(Pictures paired with source code)
----------
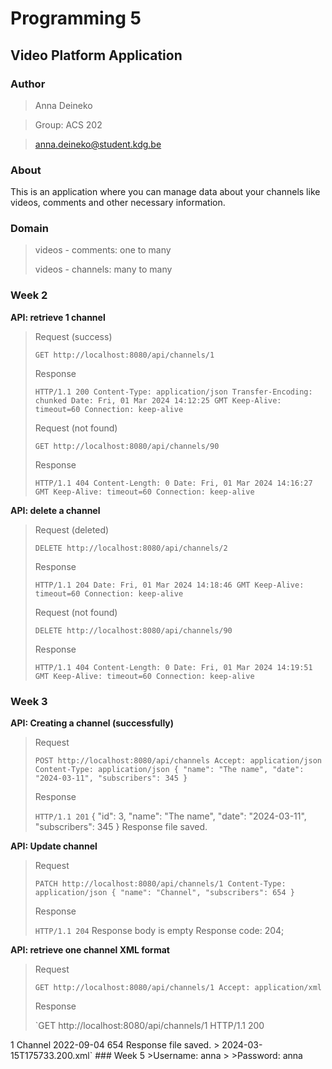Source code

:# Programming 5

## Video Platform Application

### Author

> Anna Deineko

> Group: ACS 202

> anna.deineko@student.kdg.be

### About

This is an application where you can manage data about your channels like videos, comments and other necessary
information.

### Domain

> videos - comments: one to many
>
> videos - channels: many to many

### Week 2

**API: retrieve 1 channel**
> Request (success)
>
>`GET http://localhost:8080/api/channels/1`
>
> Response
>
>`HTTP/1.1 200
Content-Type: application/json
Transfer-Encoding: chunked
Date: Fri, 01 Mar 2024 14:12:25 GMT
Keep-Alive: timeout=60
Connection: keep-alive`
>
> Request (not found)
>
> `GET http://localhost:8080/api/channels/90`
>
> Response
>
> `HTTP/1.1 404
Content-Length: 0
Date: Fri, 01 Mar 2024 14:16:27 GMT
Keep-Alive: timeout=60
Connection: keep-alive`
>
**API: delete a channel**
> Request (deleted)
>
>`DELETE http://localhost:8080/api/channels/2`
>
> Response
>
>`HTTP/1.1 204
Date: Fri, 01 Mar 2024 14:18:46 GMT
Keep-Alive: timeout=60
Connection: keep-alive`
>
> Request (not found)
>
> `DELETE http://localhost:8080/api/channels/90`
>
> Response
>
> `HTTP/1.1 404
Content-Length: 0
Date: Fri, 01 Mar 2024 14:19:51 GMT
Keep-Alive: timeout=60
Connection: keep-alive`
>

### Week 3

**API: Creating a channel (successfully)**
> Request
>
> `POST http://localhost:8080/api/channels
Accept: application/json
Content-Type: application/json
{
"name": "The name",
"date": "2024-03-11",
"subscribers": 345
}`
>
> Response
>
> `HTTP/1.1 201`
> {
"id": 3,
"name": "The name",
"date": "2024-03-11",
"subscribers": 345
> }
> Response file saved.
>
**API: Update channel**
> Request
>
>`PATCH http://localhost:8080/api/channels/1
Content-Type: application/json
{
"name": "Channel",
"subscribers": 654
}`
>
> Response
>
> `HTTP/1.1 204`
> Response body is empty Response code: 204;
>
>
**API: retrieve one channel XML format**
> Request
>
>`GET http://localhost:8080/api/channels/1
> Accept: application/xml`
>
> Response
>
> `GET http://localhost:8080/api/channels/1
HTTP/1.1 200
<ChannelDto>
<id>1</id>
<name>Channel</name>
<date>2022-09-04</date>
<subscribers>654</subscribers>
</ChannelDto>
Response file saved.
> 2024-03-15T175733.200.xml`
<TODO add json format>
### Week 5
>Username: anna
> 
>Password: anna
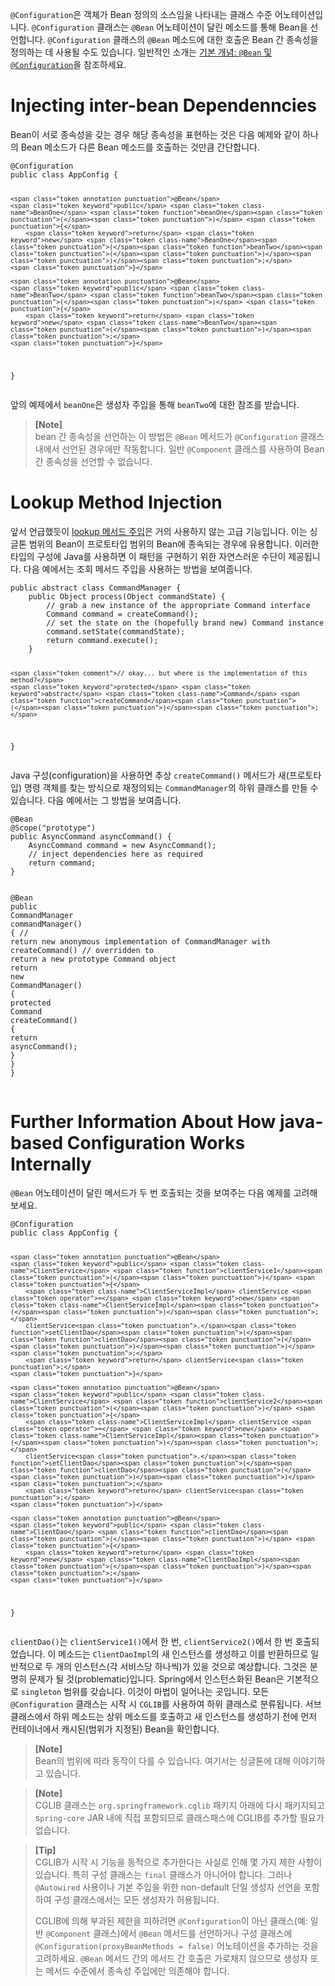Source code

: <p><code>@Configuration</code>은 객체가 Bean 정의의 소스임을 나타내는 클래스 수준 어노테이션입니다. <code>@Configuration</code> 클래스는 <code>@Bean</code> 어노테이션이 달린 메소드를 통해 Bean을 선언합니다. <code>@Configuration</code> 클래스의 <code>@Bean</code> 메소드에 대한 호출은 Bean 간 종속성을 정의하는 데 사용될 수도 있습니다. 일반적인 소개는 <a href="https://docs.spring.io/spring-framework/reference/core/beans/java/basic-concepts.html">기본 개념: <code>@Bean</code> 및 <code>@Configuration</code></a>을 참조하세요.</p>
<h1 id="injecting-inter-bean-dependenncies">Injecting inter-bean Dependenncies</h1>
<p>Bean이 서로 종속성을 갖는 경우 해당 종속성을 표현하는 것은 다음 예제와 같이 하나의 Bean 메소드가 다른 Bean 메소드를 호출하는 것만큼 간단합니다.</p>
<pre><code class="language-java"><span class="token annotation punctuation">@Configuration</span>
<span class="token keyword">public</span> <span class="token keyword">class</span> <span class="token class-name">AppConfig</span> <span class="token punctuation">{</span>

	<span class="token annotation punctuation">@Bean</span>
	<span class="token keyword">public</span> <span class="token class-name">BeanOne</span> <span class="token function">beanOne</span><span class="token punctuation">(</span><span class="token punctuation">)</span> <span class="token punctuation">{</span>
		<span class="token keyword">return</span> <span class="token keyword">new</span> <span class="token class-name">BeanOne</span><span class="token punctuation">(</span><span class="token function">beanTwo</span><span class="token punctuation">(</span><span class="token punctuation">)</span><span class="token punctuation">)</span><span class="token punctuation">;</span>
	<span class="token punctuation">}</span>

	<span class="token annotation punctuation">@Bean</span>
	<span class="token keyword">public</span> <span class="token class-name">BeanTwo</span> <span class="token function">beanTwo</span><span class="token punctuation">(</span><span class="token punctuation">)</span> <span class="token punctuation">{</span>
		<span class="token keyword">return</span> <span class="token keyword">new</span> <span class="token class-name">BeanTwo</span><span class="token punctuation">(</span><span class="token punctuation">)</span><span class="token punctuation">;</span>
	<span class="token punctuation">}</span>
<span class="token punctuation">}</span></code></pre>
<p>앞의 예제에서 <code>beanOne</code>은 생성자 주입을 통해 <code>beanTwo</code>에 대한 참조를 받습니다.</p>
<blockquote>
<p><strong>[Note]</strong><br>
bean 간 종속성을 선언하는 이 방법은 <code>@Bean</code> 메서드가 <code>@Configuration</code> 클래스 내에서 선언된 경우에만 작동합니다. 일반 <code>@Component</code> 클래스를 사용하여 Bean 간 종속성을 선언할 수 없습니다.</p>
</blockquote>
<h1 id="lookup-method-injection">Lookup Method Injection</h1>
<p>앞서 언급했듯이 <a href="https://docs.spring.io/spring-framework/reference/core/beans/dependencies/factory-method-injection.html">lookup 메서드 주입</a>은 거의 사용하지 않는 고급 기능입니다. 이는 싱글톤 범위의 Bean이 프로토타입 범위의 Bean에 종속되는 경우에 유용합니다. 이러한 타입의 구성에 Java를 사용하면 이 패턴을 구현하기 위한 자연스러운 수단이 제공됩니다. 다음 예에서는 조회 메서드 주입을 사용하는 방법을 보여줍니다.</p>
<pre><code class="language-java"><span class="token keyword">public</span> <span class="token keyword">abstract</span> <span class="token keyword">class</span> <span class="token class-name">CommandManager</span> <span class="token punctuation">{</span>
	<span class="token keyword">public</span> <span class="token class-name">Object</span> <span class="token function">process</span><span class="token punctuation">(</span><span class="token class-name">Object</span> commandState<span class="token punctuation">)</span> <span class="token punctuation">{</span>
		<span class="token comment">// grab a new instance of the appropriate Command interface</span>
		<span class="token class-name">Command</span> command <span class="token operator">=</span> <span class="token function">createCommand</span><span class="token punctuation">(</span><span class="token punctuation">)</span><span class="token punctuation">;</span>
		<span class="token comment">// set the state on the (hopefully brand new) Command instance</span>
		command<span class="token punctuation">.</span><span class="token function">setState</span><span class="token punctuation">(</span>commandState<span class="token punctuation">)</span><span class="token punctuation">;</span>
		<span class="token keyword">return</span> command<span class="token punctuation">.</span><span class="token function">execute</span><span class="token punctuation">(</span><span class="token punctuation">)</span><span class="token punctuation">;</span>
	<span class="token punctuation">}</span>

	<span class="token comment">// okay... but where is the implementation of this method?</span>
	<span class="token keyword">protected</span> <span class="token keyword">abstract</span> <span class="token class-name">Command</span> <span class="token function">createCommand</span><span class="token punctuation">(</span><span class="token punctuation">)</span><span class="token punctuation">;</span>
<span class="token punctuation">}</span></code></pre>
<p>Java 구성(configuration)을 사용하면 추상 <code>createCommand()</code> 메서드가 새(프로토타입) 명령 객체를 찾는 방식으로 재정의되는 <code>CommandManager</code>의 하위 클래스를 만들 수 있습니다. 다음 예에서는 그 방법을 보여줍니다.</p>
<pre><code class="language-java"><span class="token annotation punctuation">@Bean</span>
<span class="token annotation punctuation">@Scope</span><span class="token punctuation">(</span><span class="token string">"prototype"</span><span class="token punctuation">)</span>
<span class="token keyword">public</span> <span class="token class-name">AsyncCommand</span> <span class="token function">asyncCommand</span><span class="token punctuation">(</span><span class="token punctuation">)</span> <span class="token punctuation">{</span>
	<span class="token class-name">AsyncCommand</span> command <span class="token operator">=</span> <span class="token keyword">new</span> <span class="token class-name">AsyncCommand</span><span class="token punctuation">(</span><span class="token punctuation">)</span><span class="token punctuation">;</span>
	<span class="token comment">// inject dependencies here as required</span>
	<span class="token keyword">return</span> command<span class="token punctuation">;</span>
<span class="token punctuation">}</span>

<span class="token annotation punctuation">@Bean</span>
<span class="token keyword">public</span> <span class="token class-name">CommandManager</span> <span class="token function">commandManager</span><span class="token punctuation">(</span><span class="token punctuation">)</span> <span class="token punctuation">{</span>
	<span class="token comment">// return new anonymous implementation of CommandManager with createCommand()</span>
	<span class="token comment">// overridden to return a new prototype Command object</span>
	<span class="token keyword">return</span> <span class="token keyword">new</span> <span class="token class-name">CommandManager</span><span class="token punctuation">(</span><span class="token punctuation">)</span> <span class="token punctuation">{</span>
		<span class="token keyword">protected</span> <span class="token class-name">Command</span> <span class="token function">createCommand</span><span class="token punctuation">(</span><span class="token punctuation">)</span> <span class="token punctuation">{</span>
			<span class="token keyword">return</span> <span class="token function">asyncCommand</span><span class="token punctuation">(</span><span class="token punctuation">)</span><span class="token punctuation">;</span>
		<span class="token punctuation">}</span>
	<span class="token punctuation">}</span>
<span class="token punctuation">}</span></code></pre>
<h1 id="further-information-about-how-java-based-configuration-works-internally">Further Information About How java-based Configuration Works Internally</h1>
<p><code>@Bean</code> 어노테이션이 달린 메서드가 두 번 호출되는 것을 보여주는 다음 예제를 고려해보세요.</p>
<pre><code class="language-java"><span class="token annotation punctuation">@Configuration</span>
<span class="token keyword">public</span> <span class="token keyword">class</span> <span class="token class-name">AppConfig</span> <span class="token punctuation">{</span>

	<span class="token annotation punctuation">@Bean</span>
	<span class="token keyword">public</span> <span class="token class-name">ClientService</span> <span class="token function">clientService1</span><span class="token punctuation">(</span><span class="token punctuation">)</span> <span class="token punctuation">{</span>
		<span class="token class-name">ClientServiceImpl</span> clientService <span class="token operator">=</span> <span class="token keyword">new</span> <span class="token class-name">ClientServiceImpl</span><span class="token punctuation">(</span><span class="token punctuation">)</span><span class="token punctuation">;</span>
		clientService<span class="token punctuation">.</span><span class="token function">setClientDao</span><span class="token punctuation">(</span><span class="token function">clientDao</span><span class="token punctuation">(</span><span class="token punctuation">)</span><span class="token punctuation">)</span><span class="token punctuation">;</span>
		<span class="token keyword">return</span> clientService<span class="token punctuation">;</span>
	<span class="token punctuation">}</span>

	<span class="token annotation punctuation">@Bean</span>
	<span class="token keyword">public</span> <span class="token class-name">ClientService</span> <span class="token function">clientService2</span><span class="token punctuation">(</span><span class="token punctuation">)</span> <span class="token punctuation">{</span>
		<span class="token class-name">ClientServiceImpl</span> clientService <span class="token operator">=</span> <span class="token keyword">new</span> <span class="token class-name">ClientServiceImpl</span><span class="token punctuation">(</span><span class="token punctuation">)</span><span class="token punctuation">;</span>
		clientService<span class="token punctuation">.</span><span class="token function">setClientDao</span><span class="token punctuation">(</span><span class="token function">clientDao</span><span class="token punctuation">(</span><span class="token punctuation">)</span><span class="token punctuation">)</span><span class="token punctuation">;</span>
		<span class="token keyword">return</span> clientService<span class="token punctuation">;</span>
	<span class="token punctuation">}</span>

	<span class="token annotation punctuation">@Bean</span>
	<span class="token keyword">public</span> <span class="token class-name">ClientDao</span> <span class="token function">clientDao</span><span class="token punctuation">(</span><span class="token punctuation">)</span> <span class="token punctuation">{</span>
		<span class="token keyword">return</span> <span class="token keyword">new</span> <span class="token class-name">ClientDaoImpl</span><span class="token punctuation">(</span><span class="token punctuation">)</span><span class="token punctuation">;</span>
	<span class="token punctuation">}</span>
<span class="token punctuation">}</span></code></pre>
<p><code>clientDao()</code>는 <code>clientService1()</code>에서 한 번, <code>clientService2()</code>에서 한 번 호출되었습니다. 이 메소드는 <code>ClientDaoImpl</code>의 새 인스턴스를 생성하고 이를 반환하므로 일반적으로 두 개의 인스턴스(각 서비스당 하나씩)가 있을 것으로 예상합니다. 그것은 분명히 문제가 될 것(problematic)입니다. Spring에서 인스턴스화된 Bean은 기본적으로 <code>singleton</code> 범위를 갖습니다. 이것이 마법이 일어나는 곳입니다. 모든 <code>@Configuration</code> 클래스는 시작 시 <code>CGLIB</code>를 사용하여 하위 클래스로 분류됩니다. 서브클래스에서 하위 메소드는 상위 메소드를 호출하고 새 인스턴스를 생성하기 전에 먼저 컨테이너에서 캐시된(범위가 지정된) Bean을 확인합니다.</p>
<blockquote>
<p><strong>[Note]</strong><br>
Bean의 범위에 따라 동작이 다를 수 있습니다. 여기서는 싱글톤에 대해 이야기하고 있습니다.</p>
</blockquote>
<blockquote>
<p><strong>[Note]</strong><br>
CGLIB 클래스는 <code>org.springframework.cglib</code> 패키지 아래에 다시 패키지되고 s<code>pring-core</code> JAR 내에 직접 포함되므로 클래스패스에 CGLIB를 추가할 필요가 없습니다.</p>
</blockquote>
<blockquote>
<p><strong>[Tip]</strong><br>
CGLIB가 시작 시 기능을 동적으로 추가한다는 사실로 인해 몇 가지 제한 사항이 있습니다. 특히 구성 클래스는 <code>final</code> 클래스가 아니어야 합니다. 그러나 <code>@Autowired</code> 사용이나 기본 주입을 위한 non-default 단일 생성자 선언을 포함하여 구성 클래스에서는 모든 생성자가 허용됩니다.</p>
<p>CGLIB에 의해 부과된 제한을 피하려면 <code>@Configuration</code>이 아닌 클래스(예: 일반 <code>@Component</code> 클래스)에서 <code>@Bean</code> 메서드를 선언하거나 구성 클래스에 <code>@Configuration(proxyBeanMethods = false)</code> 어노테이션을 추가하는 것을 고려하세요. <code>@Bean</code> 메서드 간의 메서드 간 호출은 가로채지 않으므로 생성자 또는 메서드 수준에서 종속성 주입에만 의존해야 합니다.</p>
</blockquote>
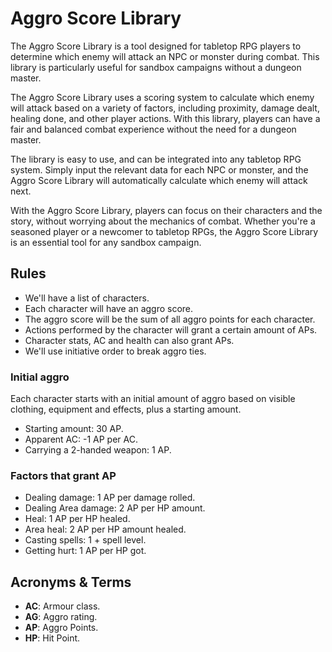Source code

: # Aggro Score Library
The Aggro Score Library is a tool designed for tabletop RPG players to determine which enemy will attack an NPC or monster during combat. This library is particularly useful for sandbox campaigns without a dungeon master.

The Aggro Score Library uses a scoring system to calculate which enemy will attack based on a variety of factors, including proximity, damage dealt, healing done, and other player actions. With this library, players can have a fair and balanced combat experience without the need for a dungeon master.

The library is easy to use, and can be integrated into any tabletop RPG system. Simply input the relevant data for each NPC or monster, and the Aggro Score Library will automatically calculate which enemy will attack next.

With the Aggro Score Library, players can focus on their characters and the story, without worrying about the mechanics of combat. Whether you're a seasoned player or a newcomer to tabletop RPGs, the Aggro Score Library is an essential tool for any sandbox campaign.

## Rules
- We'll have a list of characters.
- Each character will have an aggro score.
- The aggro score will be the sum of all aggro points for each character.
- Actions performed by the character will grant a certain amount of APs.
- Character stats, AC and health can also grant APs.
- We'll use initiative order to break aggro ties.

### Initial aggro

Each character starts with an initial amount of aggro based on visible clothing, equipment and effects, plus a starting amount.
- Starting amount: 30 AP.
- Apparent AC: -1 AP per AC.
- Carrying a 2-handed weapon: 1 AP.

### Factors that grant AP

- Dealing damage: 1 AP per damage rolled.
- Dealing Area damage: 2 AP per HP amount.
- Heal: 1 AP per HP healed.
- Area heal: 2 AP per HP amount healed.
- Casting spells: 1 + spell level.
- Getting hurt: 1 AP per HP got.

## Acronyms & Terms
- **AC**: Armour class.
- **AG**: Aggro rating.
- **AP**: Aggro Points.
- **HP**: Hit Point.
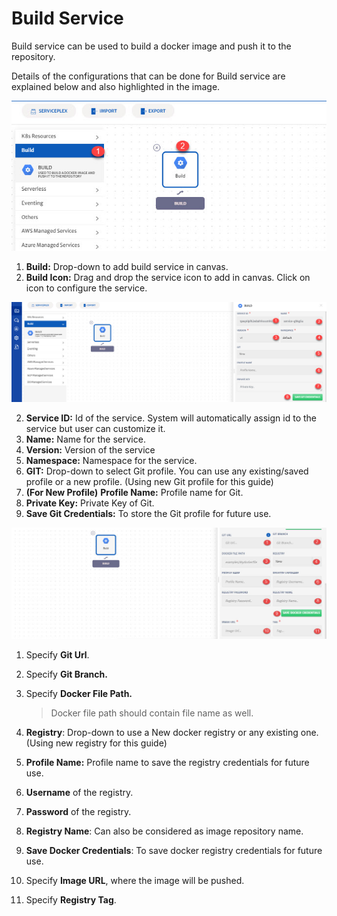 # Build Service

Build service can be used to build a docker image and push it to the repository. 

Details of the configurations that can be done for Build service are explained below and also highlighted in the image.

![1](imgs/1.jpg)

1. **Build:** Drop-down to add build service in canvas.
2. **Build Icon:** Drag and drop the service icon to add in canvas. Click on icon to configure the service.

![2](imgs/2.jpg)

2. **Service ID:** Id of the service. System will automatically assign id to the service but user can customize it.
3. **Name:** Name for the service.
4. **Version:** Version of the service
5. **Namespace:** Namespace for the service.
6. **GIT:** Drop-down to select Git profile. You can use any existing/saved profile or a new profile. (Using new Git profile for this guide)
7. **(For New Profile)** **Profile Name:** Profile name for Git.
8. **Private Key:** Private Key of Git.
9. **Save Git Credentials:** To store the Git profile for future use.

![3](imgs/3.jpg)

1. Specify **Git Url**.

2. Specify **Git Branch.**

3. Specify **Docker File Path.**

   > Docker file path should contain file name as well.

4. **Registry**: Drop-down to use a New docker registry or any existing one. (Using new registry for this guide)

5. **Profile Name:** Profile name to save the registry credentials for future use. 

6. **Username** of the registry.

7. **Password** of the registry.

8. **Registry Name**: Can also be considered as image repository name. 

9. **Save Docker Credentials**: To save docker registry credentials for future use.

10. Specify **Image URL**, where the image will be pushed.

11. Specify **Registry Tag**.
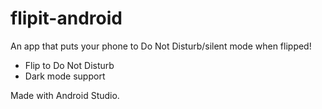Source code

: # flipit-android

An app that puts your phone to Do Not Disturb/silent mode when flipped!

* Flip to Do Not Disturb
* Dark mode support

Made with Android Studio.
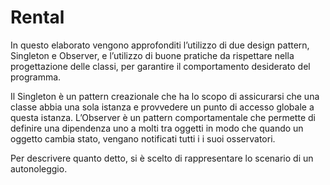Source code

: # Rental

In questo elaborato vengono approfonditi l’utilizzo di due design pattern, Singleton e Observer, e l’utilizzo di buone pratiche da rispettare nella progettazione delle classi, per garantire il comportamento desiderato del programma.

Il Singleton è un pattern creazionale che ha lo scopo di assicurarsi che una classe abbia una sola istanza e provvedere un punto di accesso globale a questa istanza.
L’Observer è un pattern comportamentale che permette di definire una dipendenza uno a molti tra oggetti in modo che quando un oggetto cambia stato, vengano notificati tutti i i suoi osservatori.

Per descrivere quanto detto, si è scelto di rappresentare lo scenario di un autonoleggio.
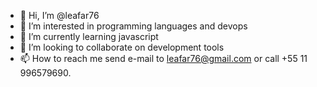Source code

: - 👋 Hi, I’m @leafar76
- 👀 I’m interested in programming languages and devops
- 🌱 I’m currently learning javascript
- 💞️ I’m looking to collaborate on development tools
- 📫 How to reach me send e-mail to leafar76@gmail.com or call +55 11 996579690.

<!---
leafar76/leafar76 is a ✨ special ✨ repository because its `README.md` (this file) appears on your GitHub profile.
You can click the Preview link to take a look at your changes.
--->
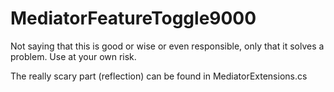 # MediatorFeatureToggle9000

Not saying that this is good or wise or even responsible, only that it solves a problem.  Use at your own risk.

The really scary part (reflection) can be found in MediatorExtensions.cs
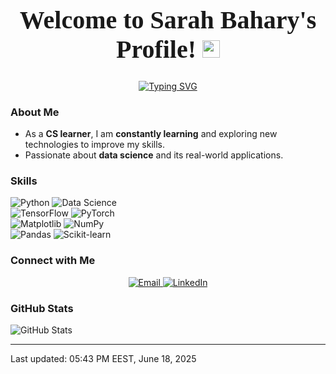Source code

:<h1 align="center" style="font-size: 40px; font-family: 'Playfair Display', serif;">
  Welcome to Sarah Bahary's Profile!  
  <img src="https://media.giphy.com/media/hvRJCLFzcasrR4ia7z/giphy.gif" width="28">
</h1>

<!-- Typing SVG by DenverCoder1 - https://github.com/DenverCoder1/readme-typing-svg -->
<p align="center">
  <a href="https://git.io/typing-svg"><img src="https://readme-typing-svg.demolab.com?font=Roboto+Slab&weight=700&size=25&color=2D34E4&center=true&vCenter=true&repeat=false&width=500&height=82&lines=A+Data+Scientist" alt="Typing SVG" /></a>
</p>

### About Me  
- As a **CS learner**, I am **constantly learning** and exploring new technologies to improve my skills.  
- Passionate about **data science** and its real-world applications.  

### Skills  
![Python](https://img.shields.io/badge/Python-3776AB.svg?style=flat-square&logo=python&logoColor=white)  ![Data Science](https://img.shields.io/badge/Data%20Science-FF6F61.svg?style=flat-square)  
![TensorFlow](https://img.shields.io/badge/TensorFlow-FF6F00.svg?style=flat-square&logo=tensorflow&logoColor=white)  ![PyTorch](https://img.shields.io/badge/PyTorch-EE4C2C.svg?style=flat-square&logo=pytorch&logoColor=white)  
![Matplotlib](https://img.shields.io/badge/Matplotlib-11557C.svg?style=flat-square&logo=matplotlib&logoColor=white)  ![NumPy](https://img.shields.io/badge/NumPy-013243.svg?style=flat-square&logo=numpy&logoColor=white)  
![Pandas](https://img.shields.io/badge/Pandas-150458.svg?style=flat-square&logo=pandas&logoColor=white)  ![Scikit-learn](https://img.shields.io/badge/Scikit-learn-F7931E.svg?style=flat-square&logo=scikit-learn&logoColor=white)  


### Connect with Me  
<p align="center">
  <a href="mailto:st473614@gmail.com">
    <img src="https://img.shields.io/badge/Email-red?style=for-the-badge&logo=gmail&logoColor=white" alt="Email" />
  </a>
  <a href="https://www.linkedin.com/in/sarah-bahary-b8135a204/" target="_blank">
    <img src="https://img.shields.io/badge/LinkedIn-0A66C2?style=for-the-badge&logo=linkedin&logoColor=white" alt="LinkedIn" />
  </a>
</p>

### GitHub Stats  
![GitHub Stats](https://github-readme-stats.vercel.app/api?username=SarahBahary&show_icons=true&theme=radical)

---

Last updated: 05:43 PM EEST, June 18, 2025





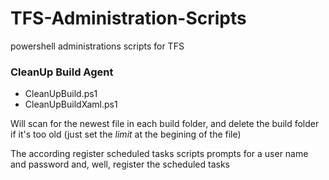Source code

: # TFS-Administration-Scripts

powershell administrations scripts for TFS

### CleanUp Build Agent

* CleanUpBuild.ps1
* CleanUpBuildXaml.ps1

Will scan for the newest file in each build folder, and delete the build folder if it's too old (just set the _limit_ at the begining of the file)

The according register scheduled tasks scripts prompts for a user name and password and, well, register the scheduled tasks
----------
> _WHAT NEEDS TO BE DONE_
Show the lines of the data that hold the word "Disturb".

> _ANSWER BOX_
An app that puts your phone to Do Not Disturb/silent mode when flipped!
* Flip to Do Not Disturb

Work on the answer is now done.